Like its counterparts in India and internationally, Ashok Leyland has responded to the impact of the global decline of the auto industry by attempting to place the full burden of the crisis on its workforce. The company has announced plans for temporarily closing down factories in Pantnagar, Uttarkhand for six days to cut production due to declining demand.

Ashok Leyland management has it was seeking to cut costs by around 5 billion rupees ($70 million) to mitigate the impact of the sales drop. It has introduced a Voluntary Retirement Scheme (VRS) and Employee Separation Scheme (ESS) for its permanent employees to eliminate higher-paid full-time workers. Under these schemes, severance packages will be capped at 3 million rupees ($42,170) and 6 million rupees ($84,340), according to seniority, a relatively large sum by Indian standards. Non-permanent workers, however, can be fired without any compensation.
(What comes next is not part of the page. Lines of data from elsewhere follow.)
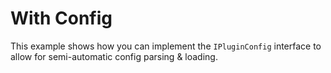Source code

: ﻿# With Config
This example shows how you can implement the `IPluginConfig` interface to allow for semi-automatic config parsing & loading.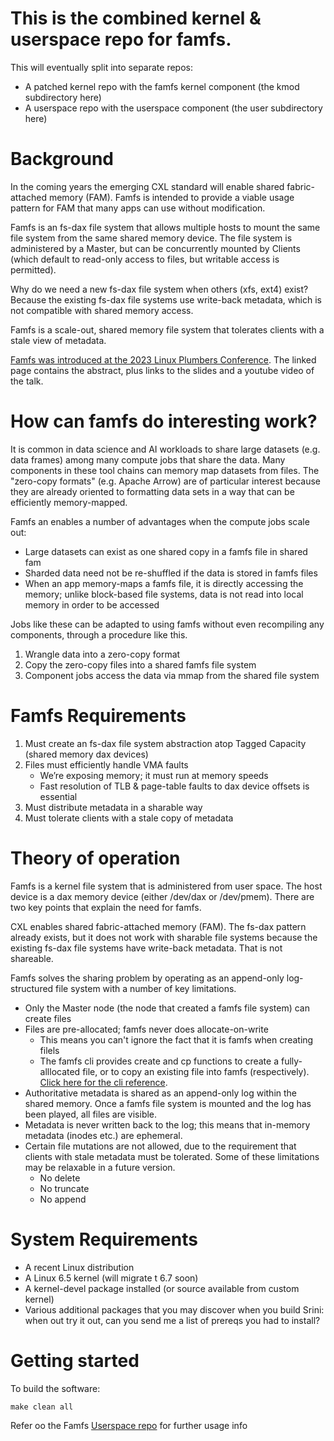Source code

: 
# This is the combined kernel & userspace repo for famfs.

This will eventually split into separate repos:
* A patched kernel repo with the famfs kernel component (the kmod subdirectory here)
* A userspace repo with the userspace component (the user subdirectory here)

# Background

In the coming years the emerging CXL standard will enable shared fabric-attached
memory (FAM). Famfs is intended to provide a viable usage pattern for FAM that many apps
can use without modification.

Famfs is an fs-dax file system that allows multiple hosts to mount the same file system
from the same shared memory device. The file system is administered by a Master, but can
be concurrently mounted by Clients (which default to read-only access to files, but writable
access is permitted).

Why do we need a new fs-dax file system when others (xfs, ext4) exist? Because the existing
fs-dax file systems use write-back metadata, which is not compatible with shared memory
access.

Famfs is a scale-out, shared memory file system that tolerates clients with a stale view
of metadata. 

[Famfs was introduced at the 2023 Linux Plumbers Conference](https://lpc.events/event/17/contributions/1455/). The linked page contains the abstract, plus links to the slides and a
youtube video of the talk.

# How can famfs do interesting work?

It is common in data science and AI workloads to share large datasets (e.g. data frames)
among many compute jobs that share the data. Many components in these tool chains can
memory map datasets from files. The "zero-copy formats" (e.g. Apache Arrow) are of 
particular interest because they are already oriented to formatting data sets in a way
that can be efficiently memory-mapped.

Famfs an enables a number of advantages when the compute jobs scale out:

* Large datasets can exist as one shared copy in a famfs file in shared fam
* Sharded data need not be re-shuffled if the data is stored in famfs files
* When an app memory-maps a famfs file, it is directly accessing the memory;
  unlike block-based file systems, data is not read into local memory in order to be accessed

Jobs like these can be adapted to using famfs without even recompiling any components,
through a procedure like this.

1. Wrangle data into a zero-copy format
2. Copy the zero-copy files into a shared famfs file system
3. Component jobs access the data via mmap from the shared file system

# Famfs Requirements

1. Must create an fs-dax file system abstraction atop Tagged Capacity (shared memory dax devices)
2. Files must efficiently handle VMA faults
     - We’re exposing memory; it must run at memory speeds
     - Fast resolution of TLB & page-table faults to dax device offsets is essential
3. Must distribute metadata in a sharable way
4. Must tolerate clients with a stale copy of metadata

# Theory of operation

Famfs is a kernel file system that is administered from user space. The host device
is a dax memory device (either /dev/dax or /dev/pmem). There are two key points that
explain the need for famfs.

CXL enables shared fabric-attached memory (FAM). The fs-dax pattern already exists,
but it does not work with sharable file systems because the existing fs-dax file systems
have write-back metadata. That is not shareable.

Famfs solves the sharing problem by operating as an append-only log-structured file system
with a number of key limitations.

* Only the Master node (the node that created a famfs file system) can create files
* Files are pre-allocated; famfs never does allocate-on-write
    - This means you can't ignore the fact that it is famfs when creating filels
    - The famfs cli provides create and cp functions to create a fully-alllocated file,
      or to copy an existing file into famfs (respectively).
      [Click here for the cli reference](user/markdown/famfs-cli-reference.md).
* Authoritative metadata is shared as an append-only log within the shared memory. Once
  a famfs file system is mounted and the log has been played, all files are visible.
* Metadata is never written back to the log; this means that in-memory metadata (inodes etc.)
  are ephemeral.
* Certain file mutations are not allowed, due to the requirement that clients with stale
  metadata must be tolerated. Some of these limitations may be relaxable in a future version.
    - No delete
    - No truncate
    - No append

# System Requirements

* A recent Linux distribution
* A Linux 6.5 kernel (will migrate t 6.7 soon)
* A kernel-devel package installed (or source available from custom kernel)
* Various additional packages that you may discover when you build
    Srini: when out try it out, can you send me a list of prereqs you had to install?

# Getting started

To build the software:

    make clean all

Refer oo the Famfs [Userspace repo](user/README.md) for further usage info

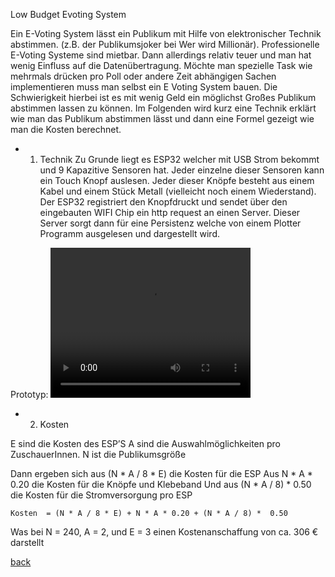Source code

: 
Low Budget Evoting System

Ein E-Voting System lässt ein Publikum mit Hilfe von elektronischer Technik abstimmen. (z.B. der Publikumsjoker bei Wer wird Millionär).
Professionelle E-Voting Systeme sind mietbar. Dann allerdings relativ teuer und man hat wenig Einfluss auf die Datenübertragung. Möchte man spezielle Task wie mehrmals drücken pro Poll oder andere Zeit abhängigen Sachen implementieren muss man selbst ein E Voting System bauen. Die Schwierigkeit hierbei ist es mit wenig Geld ein möglichst Großes Publikum abstimmen lassen zu können. Im Folgenden wird kurz eine Technik erklärt wie man das Publikum abstimmen lässt und dann eine Formel gezeigt wie man die Kosten berechnet. 

* 1.	Technik
Zu Grunde liegt es ESP32 welcher mit USB Strom bekommt und 9 Kapazitive Sensoren hat. Jeder einzelne dieser Sensoren kann ein Touch Knopf auslesen. Jeder dieser Knöpfe besteht aus einem Kabel und einem Stück Metall (vielleicht noch einem Wiederstand). Der ESP32 registriert den Knopfdruckt und sendet über den eingebauten WIFI Chip ein http request an einen Server. Dieser Server sorgt dann für eine Persistenz welche von einem Plotter Programm ausgelesen und dargestellt wird. 

Prototyp:
<video width="320" height="240" controls>
  <source src="video.mp4" type="video/mp4">
Your browser does not support the video tag.
</video> 

* 2.	Kosten

E sind die Kosten des ESP’S
A sind die Auswahlmöglichkeiten pro ZuschauerInnen. 
N ist die Publikumsgröße

Dann ergeben sich aus (N * A / 8 * E) die Kosten für die ESP
Aus N * A * 0.20 die Kosten für die Knöpfe und Klebeband
Und aus (N * A / 8) *  0.50 die Kosten für die Stromversorgung pro ESP

    Kosten  = (N * A / 8 * E) + N * A * 0.20 + (N * A / 8) *  0.50

Was bei N = 240, A = 2, und E = 3 einen Kostenanschaffung von ca. 306 € darstellt








[back](/index.md)
 
 
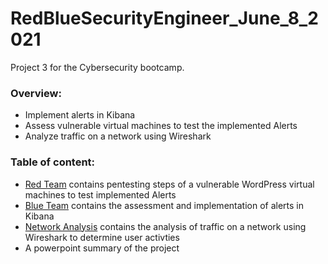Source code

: # RedBlueSecurityEngineer_June_8_2021
Project 3 for the Cybersecurity bootcamp.

### Overview:
- Implement alerts in Kibana
- Assess vulnerable virtual machines to test the implemented Alerts
- Analyze traffic on a network using Wireshark

### Table of content:
- [Red Team](https://github.com/walter-t-p/RedBlueSecurityEngineer_June_8_2021/blob/main/RedTeam.md) contains pentesting steps of a vulnerable WordPress virtual machines to test implemented Alerts
- [Blue Team](https://github.com/walter-t-p/RedBlueSecurityEngineer_June_8_2021/blob/main/BlueTeam.md) contains the assessment and implementation of alerts in Kibana
- [Network Analysis](https://github.com/walter-t-p/RedBlueSecurityEngineer_June_8_2021/blob/main/WiresharkNetworkAnalysis.md) contains the analysis of traffic on a network using Wireshark to determine user activties
- A powerpoint summary of the project
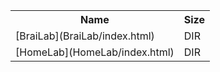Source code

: <table>
<tr><th>Name</th><th>Size</th></tr>
<tr><td>[BraiLab](BraiLab/index.html)</td><td>DIR</td></tr>
<tr><td>[HomeLab](HomeLab/index.html)</td><td>DIR</td></tr>
</table>

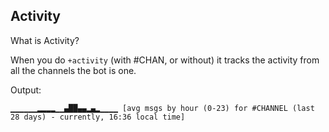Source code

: ## Activity

What is Activity?

When you do `+activity` (with #CHAN, or without) it tracks the activity from all the channels the bot is one.

Output: 

`▁▁▁▁▁▁▂▂▂▂▁▁▄██▄▄▂▄▂▁▁▁▁ [avg msgs by hour (0-23) for #CHANNEL (last 28 days) - currently, 16:36 local time]`
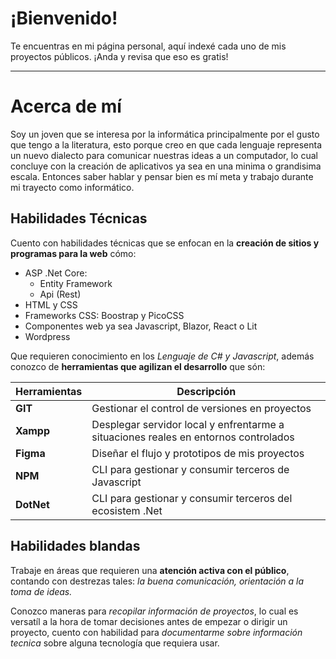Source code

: # ¡Bienvenido!

Te encuentras en mi página personal, aquí indexé cada uno de mis proyectos públicos. ¡Anda y revisa que eso es gratis!

---

# Acerca de mí

Soy un joven que se interesa por la informática principalmente por el gusto que tengo a la literatura, esto porque creo en que cada lenguaje representa un nuevo dialecto para comunicar nuestras ideas a un computador, lo cual concluye con la creación de aplicativos ya sea en una minima o grandisima escala. Entonces saber hablar y pensar bien es mí meta y trabajo durante mi trayecto como informático.

## Habilidades Técnicas

Cuento con habilidades técnicas que se enfocan en la **creación de sitios y programas para la web** cómo:

- ASP .Net Core:
  - Entity Framework
  - Api (Rest)
- HTML y CSS
- Frameworks CSS: Boostrap y PicoCSS
- Componentes web ya sea Javascript, Blazor, React o Lit
- Wordpress

Que requieren conocimiento en los *Lenguaje de C# y Javascript*,
además conozco de **herramientas que agilizan el desarrollo** que són:

| Herramientas | Descripción |
| --- | --- |
| **GIT**| Gestionar el control de versiones en proyectos |
| **Xampp**| Desplegar servidor local y enfrentarme a situaciones reales en entornos controlados |
| **Figma**| Diseñar el flujo y prototipos de mis proyectos |
| **NPM**| CLI para gestionar y consumir terceros de Javascript |
| **DotNet**| CLI para gestionar y consumir terceros del ecosistem .Net |

## Habilidades blandas

Trabaje en áreas que requieren una **atención activa con el público**, contando con destrezas tales: *la buena comunicación, orientación a la toma de ideas.*

Conozco maneras para *recopilar información de proyectos*, lo cual es versatíl a la hora de tomar decisiones antes de empezar o dirigir un proyecto, cuento con habilidad para *documentarme sobre información tecnica* sobre alguna tecnología que requiera usar.

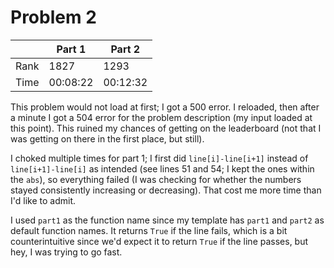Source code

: # Problem 2
| | Part 1 | Part 2 |
|---|---|---|
| Rank | 1827 | 1293 |
| Time | 00:08:22 | 00:12:32 |

This problem would not load at first; I got a 500 error. I reloaded, then after a minute I got a 504 error for the problem description (my input loaded at this point). This ruined my chances of getting on the leaderboard (not that I was getting on there in the first place, but still).

I choked multiple times for part 1; I first did `line[i]-line[i+1]` instead of `line[i+1]-line[i]` as intended (see lines 51 and 54; I kept the ones within the `abs`), so everything failed (I was checking for whether the numbers stayed consistently increasing or decreasing). That cost me more time than I'd like to admit.

I used `part1` as the function name since my template has `part1` and `part2` as default function names. It returns `True` if the line fails, which is a bit counterintuitive since we'd expect it to return `True` if the line passes, but hey, I was trying to go fast.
Like Maruti Suzuki and other automakers, Ashok Leyland maintains a large number of “non-permanent” workers who can be hired and fired at will. According to the company’s annual report, it employs 16,910 temporary, contractual and casual workers, while its permanent staff stands at 11,966. Throughout the auto industry, as many as 70-80 percent of the workforce are contract workers, according to industry spokesman M. S. Unnikrishnan.

The union at Ashok Leyland, the ALEU, has limited the current action to demanding a higher bonus while ignoring the broader danger to the jobs and conditions of workers under the company’s VRS and ESS plans. Looking for some kind of face-saving deal with the company, one union official said, “We will continue our protest till they come forward with an amicable solution.” In an effort to get ahead of the militancy of workers, the union has warned management that given the failure to come up with a “friendly call to the issue, we will be forced to intensify our agitation next week by starting a hunger strike.”

While workers are no doubt prepared to endure harsh sacrifices to defend their livelihoods, the union hopes to dissipate workers’ anger with futile protests to management. In the end, however, the unions are allied with Prime Minister Narendra Modi’s nationalist “Made in India” campaign to attract foreign investment by offering up Indian workers as cheap labor. This whole policy is lying in taters as hundreds of thousands of workers lose their jobs due to the world crisis of the capitalist system.

What is needed is the mass mobilisation of autoworkers in India as a part of a globally integrated struggle by workers in the industry to defend the right to jobs and decent standards of living for workers all over the world. This must be combined with the fight for the transformation of the global auto industry in a public utility, collectively owned and democratically controlled by the working class as part of the fight for a planned world socialist economy.

This means building new organizations of struggle—rank-and-file committees to unite workers throughout the industry—and rejecting the nationalist and pro-capitalist policies of the ALEU, Stalinist-controlled unions and so-called “independent” unions.

The ALEU is affiliated with the ostensibly independent Working People Trade Union Council, led by R. Kuchelar, a veteran union bureaucrat and former leader of the Madras Labour Union (MLU) at the Buckingham and Carnatic Mills (B & C Mills), a massive textile mill that dated back to the British colonial period. The MLU played a major role in diverting opposition of B & C Mills workers to company plans to shut the mill, paving the way of its closure in 1996 with the loss of thousands of jobs.